Neben Verbindungsdaten sollen auch Aufenthalts- und Inhaltsdaten gespeichert
werden. Dies betrifft neben dem Telefonieren den Versand von E-Mails und SMS
und andere Internetanwendungen. Bei Auswertung dieser Daten kann ein
komplettes Kommunikationsprofil eines Nutzers erstellt werden. "Wir erwarten
bei einem solch sensiblen Thema eine sorgfältige Abwägung zwischen den
Strafverfolgungsinteressen der Staaten und dem Grundrechtsschutz der
Bürgerinnen und Bürger", sagte Jarke.
Da sich das Informationsbegehren der Strafverfolgungsbehörden hinsichtlich der
Verbindungsdaten nahezu ausschließlich auf den Zeitraum der vergangenen drei
Monate erstreckt, ist die Speicherfrist von drei Monaten, wie sie jetzt
bereits zu Abrechnungszwecken vorherrschend ist, ausreichend. Eine längere
Speicherfrist lehnt die GI ab.
In Ausnahmefällen sollte ein 'Quick-Freeze-Verfahren' erlaubt sein. Bei
begründetem Verdacht können hier Daten über einen längeren Zeitraum
gespeichert werden, die Auswertung bedarf jedoch eines richterlichen
Beschlusses.
Aufenthalts- und Inhaltsdaten dürfen nicht gespeichert werden. Der mögliche
geringe Gewinn an innerer Sicherheit schränkt die Grundrechte von rund 400
Millionen Bürgerinnen und Bürgern unverhältnismäßig ein.

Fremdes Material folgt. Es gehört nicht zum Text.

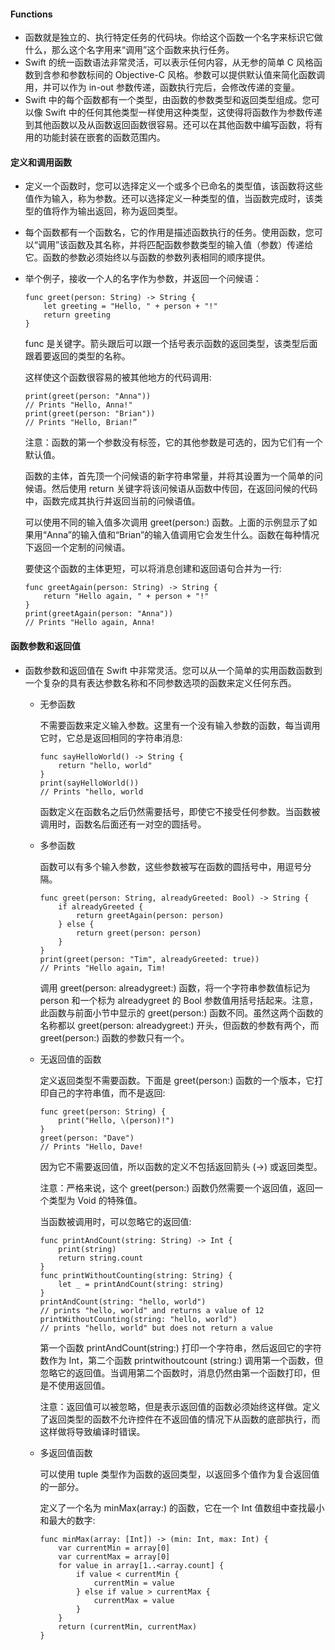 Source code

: #### Functions

- 函数就是独立的、执行特定任务的代码块。你给这个函数一个名字来标识它做什么，那么这个名字用来“调用”这个函数来执行任务。
- Swift 的统一函数语法非常灵活，可以表示任何内容，从无参的简单 C 风格函数到含参和参数标间的 Objective-C 风格。参数可以提供默认值来简化函数调用，并可以作为 in-out 参数传递，函数执行完后，会修改传递的变量。
- Swift 中的每个函数都有一个类型，由函数的参数类型和返回类型组成。您可以像 Swift 中的任何其他类型一样使用这种类型，这使得将函数作为参数传递到其他函数以及从函数返回函数很容易。还可以在其他函数中编写函数，将有用的功能封装在嵌套的函数范围内。

#### 定义和调用函数

- 定义一个函数时，您可以选择定义一个或多个已命名的类型值，该函数将这些值作为输入，称为参数。还可以选择定义一种类型的值，当函数完成时，该类型的值将作为输出返回，称为返回类型。

- 每个函数都有一个函数名，它的作用是描述函数执行的任务。使用函数，您可以“调用”该函数及其名称，并将匹配函数参数类型的输入值（参数）传递给它。函数的参数必须始终以与函数的参数列表相同的顺序提供。

- 举个例子，接收一个人的名字作为参数，并返回一个问候语：

  ```
  func greet(person: String) -> String {
      let greeting = "Hello, " + person + "!"
      return greeting
  }
  ```

  func 是关键字。箭头跟后可以跟一个括号表示函数的返回类型，该类型后面跟着要返回的类型的名称。

  这样使这个函数很容易的被其他地方的代码调用:

  ```
  print(greet(person: "Anna"))
  // Prints "Hello, Anna!"
  print(greet(person: "Brian"))
  // Prints "Hello, Brian!”
  ```

  注意：函数的第一个参数没有标签，它的其他参数是可选的，因为它们有一个默认值。

  函数的主体，首先顶一个问候语的新字符串常量，并将其设置为一个简单的问候语。然后使用 return 关键字将该问候语从函数中传回，在返回问候的代码中，函数完成其执行并返回当前的问候语值。

  可以使用不同的输入值多次调用 greet(person:) 函数。上面的示例显示了如果用“Anna”的输入值和“Brian”的输入值调用它会发生什么。函数在每种情况下返回一个定制的问候语。

  要使这个函数的主体更短，可以将消息创建和返回语句合并为一行:

  ```
  func greetAgain(person: String) -> String {
      return "Hello again, " + person + "!"
  }
  print(greetAgain(person: "Anna"))
  // Prints "Hello again, Anna!
  ```

#### 函数参数和返回值

- 函数参数和返回值在 Swift 中非常灵活。您可以从一个简单的实用函数函数到一个复杂的具有表达参数名称和不同参数选项的函数来定义任何东西。

  - 无参函数

    不需要函数来定义输入参数。这里有一个没有输入参数的函数，每当调用它时，它总是返回相同的字符串消息:

    ```
    func sayHelloWorld() -> String {
        return "hello, world"
    }
    print(sayHelloWorld())
    // Prints "hello, world
    ```

    函数定义在函数名之后仍然需要括号，即使它不接受任何参数。当函数被调用时，函数名后面还有一对空的圆括号。

  - 多参函数

    函数可以有多个输入参数，这些参数被写在函数的圆括号中，用逗号分隔。

    ```
    func greet(person: String, alreadyGreeted: Bool) -> String {
        if alreadyGreeted {
            return greetAgain(person: person)
        } else {
            return greet(person: person)
        }
    }
    print(greet(person: "Tim", alreadyGreeted: true))
    // Prints "Hello again, Tim!
    ```

    调用 greet(person: alreadygreet:) 函数，将一个字符串参数值标记为 person 和一个标为 alreadygreet 的 Bool 参数值用括号括起来。注意，此函数与前面小节中显示的 greet(person:) 函数不同。虽然这两个函数的名称都以 greet(person: alreadygreet:) 开头，但函数的参数有两个，而 greet(person:) 函数的参数只有一个。

  - 无返回值的函数

    定义返回类型不需要函数。下面是 greet(person:) 函数的一个版本，它打印自己的字符串值，而不是返回:

    ```
    func greet(person: String) {
        print("Hello, \(person)!")
    }
    greet(person: "Dave")
    // Prints "Hello, Dave!
    ```

    因为它不需要返回值，所以函数的定义不包括返回箭头 (->) 或返回类型。

    注意：严格来说，这个 greet(person:) 函数仍然需要一个返回值，返回一个类型为 Void 的特殊值。

    当函数被调用时，可以忽略它的返回值:

    ```
    func printAndCount(string: String) -> Int {
        print(string)
        return string.count
    }
    func printWithoutCounting(string: String) {
        let _ = printAndCount(string: string)
    }
    printAndCount(string: "hello, world")
    // prints "hello, world" and returns a value of 12
    printWithoutCounting(string: "hello, world")
    // prints "hello, world" but does not return a value
    ```

    第一个函数 printAndCount(string:) 打印一个字符串，然后返回它的字符数作为 Int，第二个函数 printwithoutcount (string:) 调用第一个函数，但忽略它的返回值。当调用第二个函数时，消息仍然由第一个函数打印，但是不使用返回值。

    注意：返回值可以被忽略，但是表示返回值的函数必须始终这样做。定义了返回类型的函数不允许控件在不返回值的情况下从函数的底部执行，而这样做将导致编译时错误。

  - 多返回值函数

    可以使用 tuple 类型作为函数的返回类型，以返回多个值作为复合返回值的一部分。

    定义了一个名为 minMax(array:) 的函数，它在一个 Int 值数组中查找最小和最大的数字:

    ```
    func minMax(array: [Int]) -> (min: Int, max: Int) {
        var currentMin = array[0]
        var currentMax = array[0]
        for value in array[1..<array.count] {
            if value < currentMin {
                currentMin = value
            } else if value > currentMax {
                currentMax = value
            }
        }
        return (currentMin, currentMax)
    }
    ```

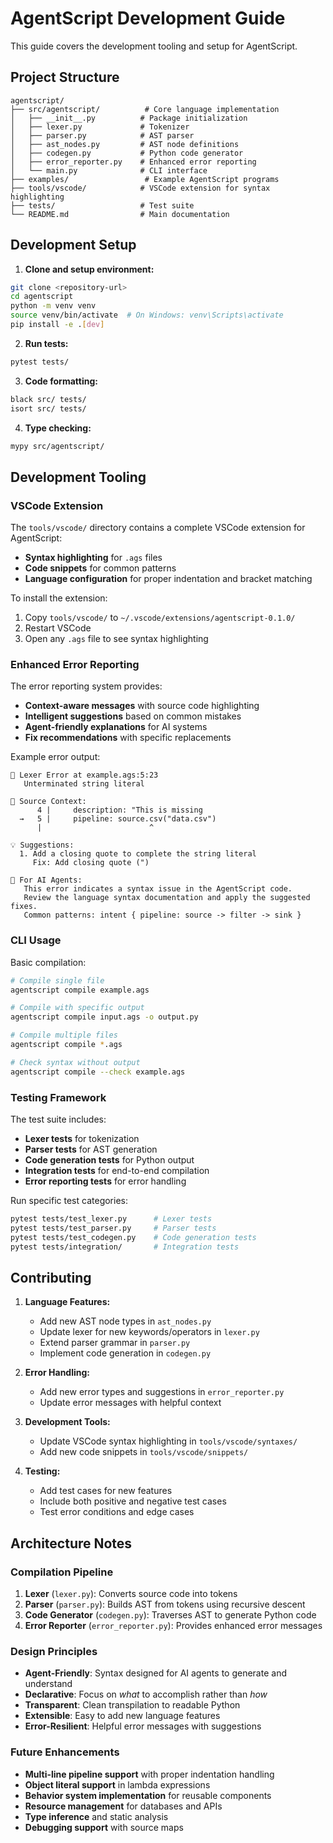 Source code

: # AgentScript Development Guide

This guide covers the development tooling and setup for AgentScript.

## Project Structure

```
agentscript/
├── src/agentscript/          # Core language implementation
│   ├── __init__.py          # Package initialization
│   ├── lexer.py             # Tokenizer
│   ├── parser.py            # AST parser
│   ├── ast_nodes.py         # AST node definitions
│   ├── codegen.py           # Python code generator
│   ├── error_reporter.py    # Enhanced error reporting
│   └── main.py              # CLI interface
├── examples/                 # Example AgentScript programs
├── tools/vscode/            # VSCode extension for syntax highlighting
├── tests/                   # Test suite
└── README.md                # Main documentation
```

## Development Setup

1. **Clone and setup environment:**
```bash
git clone <repository-url>
cd agentscript
python -m venv venv
source venv/bin/activate  # On Windows: venv\Scripts\activate
pip install -e .[dev]
```

2. **Run tests:**
```bash
pytest tests/
```

3. **Code formatting:**
```bash
black src/ tests/
isort src/ tests/
```

4. **Type checking:**
```bash
mypy src/agentscript/
```

## Development Tooling

### VSCode Extension

The `tools/vscode/` directory contains a complete VSCode extension for AgentScript:

- **Syntax highlighting** for `.ags` files
- **Code snippets** for common patterns
- **Language configuration** for proper indentation and bracket matching

To install the extension:
1. Copy `tools/vscode/` to `~/.vscode/extensions/agentscript-0.1.0/`
2. Restart VSCode
3. Open any `.ags` file to see syntax highlighting

### Enhanced Error Reporting

The error reporting system provides:

- **Context-aware messages** with source code highlighting
- **Intelligent suggestions** based on common mistakes
- **Agent-friendly explanations** for AI systems
- **Fix recommendations** with specific replacements

Example error output:
```
🚨 Lexer Error at example.ags:5:23
   Unterminated string literal

📍 Source Context:
      4 |     description: "This is missing
  →   5 |     pipeline: source.csv("data.csv")
      |                        ^

💡 Suggestions:
  1. Add a closing quote to complete the string literal
     Fix: Add closing quote (")

🤖 For AI Agents:
   This error indicates a syntax issue in the AgentScript code.
   Review the language syntax documentation and apply the suggested fixes.
   Common patterns: intent { pipeline: source -> filter -> sink }
```

### CLI Usage

Basic compilation:
```bash
# Compile single file
agentscript compile example.ags

# Compile with specific output
agentscript compile input.ags -o output.py

# Compile multiple files
agentscript compile *.ags

# Check syntax without output
agentscript compile --check example.ags
```

### Testing Framework

The test suite includes:
- **Lexer tests** for tokenization
- **Parser tests** for AST generation
- **Code generation tests** for Python output
- **Integration tests** for end-to-end compilation
- **Error reporting tests** for error handling

Run specific test categories:
```bash
pytest tests/test_lexer.py      # Lexer tests
pytest tests/test_parser.py     # Parser tests
pytest tests/test_codegen.py    # Code generation tests
pytest tests/integration/       # Integration tests
```

## Contributing

1. **Language Features:**
   - Add new AST node types in `ast_nodes.py`
   - Update lexer for new keywords/operators in `lexer.py`
   - Extend parser grammar in `parser.py`
   - Implement code generation in `codegen.py`

2. **Error Handling:**
   - Add new error types and suggestions in `error_reporter.py`
   - Update error messages with helpful context

3. **Development Tools:**
   - Update VSCode syntax highlighting in `tools/vscode/syntaxes/`
   - Add new code snippets in `tools/vscode/snippets/`

4. **Testing:**
   - Add test cases for new features
   - Include both positive and negative test cases
   - Test error conditions and edge cases

## Architecture Notes

### Compilation Pipeline

1. **Lexer** (`lexer.py`): Converts source code into tokens
2. **Parser** (`parser.py`): Builds AST from tokens using recursive descent
3. **Code Generator** (`codegen.py`): Traverses AST to generate Python code
4. **Error Reporter** (`error_reporter.py`): Provides enhanced error messages

### Design Principles

- **Agent-Friendly**: Syntax designed for AI agents to generate and understand
- **Declarative**: Focus on *what* to accomplish rather than *how*
- **Transparent**: Clean transpilation to readable Python
- **Extensible**: Easy to add new language features
- **Error-Resilient**: Helpful error messages with suggestions

### Future Enhancements

- **Multi-line pipeline support** with proper indentation handling
- **Object literal support** in lambda expressions
- **Behavior system implementation** for reusable components  
- **Resource management** for databases and APIs
- **Type inference** and static analysis
- **Debugging support** with source maps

Die Gesellschaft für Informatik e.V. (GI) ist eine gemeinnützige
Fachgesellschaft zur Förderung der Informatik in all ihren Aspekten und
Belangen. Gegründet im Jahr 1969 ist die GI mit ihren heute rund 24.500
Mitgliedern die größte Vertretung von Informatikerinnen und Informatikern im
deutschsprachigen Raum. Die Mitglieder der GI kommen aus Wissenschaft,
Wirtschaft, Lehre und Forschung.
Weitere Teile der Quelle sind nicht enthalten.